When we presented these findings to recruiters and hiring managers, they were not surprised. As noted by these stakeholders, "It takes entirely different people to work at the north vs. the south.” Yet, the hiring process in these two regions were identical. This is primarily because the organization lacked specific insights on how they should recruit to improve the quality of hires in each individual region.
With these insights in hand, the next step is to apply these findings and make improvements through a process of adjustment and customization.
Through this validation process, we were able to uncover - and even disprove - correlations between certain skills and level of performance, plus create a custom assessment that accounts for contextual factors. More specifically, these findings allowed the client to:
1. Apply different assessments and predictive models for each region. This means that candidates who apply in the northern region will receive a different assessment than those who apply in the south.
2. Use custom interview questions, allowing store managers to tap into the most important traits for success in their region.
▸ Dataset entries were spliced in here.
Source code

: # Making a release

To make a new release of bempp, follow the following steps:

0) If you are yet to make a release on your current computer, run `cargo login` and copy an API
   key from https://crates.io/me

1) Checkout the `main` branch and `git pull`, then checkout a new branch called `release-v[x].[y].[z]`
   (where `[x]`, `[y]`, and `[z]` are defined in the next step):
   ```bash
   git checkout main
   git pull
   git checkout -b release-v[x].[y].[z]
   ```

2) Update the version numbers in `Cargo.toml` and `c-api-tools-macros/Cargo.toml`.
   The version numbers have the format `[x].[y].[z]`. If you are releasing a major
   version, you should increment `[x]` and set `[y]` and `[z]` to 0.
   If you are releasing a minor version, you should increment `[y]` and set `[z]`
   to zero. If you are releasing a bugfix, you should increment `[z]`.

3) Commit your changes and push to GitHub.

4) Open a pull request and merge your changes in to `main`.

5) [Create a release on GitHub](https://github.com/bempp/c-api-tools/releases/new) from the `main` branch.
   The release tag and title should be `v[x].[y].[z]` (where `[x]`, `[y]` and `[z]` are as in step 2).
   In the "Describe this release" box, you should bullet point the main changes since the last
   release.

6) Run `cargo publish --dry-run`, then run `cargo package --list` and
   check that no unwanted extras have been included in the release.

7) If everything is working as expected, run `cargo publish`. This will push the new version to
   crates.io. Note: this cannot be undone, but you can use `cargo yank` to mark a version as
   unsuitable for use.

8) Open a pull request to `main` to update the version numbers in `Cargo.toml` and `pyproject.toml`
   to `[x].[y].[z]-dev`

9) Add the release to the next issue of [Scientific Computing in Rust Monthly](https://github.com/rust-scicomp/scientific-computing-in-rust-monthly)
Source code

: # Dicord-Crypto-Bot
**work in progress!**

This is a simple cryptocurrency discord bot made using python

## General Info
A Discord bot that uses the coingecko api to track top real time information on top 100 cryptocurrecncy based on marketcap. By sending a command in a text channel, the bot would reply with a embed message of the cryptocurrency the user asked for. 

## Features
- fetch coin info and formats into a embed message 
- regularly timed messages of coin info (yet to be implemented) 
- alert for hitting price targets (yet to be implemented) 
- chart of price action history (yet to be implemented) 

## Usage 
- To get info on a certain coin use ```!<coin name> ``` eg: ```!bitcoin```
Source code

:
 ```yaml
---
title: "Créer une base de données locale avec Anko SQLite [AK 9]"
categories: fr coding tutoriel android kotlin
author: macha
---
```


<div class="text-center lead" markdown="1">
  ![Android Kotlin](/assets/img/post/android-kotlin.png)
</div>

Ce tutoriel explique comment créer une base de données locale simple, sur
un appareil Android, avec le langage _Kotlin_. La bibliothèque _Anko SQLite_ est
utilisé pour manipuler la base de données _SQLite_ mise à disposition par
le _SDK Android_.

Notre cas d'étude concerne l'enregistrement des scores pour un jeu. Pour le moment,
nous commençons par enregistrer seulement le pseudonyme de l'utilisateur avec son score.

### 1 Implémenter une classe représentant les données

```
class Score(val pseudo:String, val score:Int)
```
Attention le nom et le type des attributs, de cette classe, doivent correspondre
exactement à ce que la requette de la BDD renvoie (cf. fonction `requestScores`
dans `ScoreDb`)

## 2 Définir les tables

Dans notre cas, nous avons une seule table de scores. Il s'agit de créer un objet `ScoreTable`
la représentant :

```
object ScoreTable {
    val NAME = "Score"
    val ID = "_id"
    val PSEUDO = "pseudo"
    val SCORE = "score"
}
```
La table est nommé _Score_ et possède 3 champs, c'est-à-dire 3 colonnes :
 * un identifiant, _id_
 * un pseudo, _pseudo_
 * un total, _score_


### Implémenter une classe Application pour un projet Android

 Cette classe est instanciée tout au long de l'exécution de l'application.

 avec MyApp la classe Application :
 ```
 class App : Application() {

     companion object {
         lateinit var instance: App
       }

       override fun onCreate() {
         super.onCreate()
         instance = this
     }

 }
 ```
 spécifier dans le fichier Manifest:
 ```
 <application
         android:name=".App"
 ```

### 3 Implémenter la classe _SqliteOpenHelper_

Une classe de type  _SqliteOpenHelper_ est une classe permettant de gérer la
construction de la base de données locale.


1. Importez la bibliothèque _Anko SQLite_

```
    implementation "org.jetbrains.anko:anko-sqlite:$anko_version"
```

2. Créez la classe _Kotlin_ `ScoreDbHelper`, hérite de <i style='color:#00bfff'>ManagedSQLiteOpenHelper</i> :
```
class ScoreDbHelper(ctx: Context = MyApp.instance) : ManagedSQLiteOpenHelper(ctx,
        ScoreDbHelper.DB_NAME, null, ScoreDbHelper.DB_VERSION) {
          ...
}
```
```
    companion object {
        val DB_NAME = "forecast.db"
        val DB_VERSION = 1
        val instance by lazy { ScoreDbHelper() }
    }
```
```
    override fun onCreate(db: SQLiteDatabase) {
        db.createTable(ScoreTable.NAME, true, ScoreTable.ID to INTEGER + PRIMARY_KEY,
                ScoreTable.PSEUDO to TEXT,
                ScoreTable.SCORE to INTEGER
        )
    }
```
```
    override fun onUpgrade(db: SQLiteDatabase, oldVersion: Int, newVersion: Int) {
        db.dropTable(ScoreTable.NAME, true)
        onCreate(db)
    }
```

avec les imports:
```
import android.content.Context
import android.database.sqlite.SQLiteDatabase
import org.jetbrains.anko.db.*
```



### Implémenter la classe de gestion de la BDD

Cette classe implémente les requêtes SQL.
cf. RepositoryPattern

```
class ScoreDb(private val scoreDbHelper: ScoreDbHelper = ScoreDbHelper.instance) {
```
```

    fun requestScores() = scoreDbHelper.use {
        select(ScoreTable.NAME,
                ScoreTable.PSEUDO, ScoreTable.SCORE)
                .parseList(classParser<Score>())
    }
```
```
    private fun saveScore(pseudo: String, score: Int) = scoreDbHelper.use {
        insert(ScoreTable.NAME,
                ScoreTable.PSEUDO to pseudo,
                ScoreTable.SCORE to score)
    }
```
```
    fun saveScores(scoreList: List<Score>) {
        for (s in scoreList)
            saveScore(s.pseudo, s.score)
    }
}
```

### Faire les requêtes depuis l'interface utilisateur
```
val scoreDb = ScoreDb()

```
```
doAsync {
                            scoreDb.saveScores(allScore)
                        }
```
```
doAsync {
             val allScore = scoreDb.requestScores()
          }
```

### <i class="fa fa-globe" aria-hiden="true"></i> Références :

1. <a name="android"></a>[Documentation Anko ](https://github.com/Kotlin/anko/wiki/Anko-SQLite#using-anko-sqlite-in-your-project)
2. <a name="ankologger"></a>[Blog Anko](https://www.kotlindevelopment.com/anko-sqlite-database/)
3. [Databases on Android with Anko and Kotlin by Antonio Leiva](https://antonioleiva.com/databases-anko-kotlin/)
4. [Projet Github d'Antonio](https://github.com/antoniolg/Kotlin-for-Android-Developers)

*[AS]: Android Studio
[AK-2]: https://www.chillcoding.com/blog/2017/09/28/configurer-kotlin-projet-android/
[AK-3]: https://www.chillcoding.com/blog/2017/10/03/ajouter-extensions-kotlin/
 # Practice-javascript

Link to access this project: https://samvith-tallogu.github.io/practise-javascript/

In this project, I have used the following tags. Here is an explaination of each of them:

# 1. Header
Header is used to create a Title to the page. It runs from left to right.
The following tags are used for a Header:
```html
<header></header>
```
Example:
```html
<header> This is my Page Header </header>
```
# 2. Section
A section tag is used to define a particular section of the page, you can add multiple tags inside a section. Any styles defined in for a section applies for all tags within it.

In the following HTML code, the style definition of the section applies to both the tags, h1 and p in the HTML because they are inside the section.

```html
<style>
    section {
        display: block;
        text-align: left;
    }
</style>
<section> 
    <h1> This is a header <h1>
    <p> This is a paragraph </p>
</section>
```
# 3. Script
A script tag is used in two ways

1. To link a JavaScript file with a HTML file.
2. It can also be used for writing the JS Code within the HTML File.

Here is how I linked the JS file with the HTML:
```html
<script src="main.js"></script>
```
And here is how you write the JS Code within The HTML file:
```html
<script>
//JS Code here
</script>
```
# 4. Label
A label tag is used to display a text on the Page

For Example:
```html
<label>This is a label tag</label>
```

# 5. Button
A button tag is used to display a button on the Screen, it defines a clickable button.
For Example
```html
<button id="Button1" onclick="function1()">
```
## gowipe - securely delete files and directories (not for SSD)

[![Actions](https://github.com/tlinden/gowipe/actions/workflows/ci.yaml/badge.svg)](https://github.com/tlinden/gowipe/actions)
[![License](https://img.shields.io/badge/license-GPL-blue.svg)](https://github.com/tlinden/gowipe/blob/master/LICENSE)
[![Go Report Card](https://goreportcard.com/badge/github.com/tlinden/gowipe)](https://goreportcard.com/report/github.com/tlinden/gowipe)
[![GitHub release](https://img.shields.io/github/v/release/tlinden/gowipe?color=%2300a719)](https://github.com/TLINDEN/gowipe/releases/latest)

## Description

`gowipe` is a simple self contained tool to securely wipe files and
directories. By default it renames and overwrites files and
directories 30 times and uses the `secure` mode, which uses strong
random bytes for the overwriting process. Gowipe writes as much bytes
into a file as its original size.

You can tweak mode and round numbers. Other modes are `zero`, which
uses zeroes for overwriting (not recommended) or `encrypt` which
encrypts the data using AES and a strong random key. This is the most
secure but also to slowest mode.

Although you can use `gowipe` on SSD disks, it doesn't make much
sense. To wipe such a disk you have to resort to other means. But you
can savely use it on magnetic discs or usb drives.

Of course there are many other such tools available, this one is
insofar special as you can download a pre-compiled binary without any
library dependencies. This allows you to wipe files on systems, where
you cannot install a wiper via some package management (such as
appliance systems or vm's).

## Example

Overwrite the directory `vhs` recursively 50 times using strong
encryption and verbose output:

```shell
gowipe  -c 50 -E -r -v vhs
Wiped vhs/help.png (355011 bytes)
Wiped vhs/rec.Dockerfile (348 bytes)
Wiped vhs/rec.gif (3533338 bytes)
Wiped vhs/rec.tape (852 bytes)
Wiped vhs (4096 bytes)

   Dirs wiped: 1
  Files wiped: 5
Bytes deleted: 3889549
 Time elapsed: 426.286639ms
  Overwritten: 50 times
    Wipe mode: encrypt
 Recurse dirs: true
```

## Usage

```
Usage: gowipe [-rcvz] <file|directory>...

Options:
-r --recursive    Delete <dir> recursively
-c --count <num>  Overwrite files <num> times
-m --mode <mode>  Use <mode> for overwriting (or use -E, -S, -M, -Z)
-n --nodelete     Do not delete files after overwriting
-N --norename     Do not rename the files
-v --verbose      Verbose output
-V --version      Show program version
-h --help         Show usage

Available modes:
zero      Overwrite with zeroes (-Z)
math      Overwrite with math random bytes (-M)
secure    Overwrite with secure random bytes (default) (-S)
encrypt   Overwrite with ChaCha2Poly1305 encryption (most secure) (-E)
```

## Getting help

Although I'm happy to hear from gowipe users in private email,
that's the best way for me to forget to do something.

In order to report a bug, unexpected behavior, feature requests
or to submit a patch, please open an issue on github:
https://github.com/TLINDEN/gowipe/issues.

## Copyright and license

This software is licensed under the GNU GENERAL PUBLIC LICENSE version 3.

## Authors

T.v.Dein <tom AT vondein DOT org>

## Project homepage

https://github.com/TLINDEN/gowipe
3. Keep adjusting and learning. As more candidates are hired and start performing, we provide the client with insights into the accuracy of their decisions by presenting data on a monthly basis demonstrating test and interview scores vs. actual job performance. This sheds additional light on the accuracy of the hiring process and reveals actionable insights on how to improve it.
Today’s workforce is complex, dynamic and, most importantly, ever-changing. And while traditional and modern job assessments aim to provide a general and/or broad view of candidates, it’s more effective to hone in on certain attributes to better predict future success. Companies can achieve this by taking a contextual approach to recruiting - factoring in variables such as location, industry, required skills and others. And as we demonstrated with our client, it can lead to new discoveries and dispel long-standing assumptions about the requirements for on-the-job success.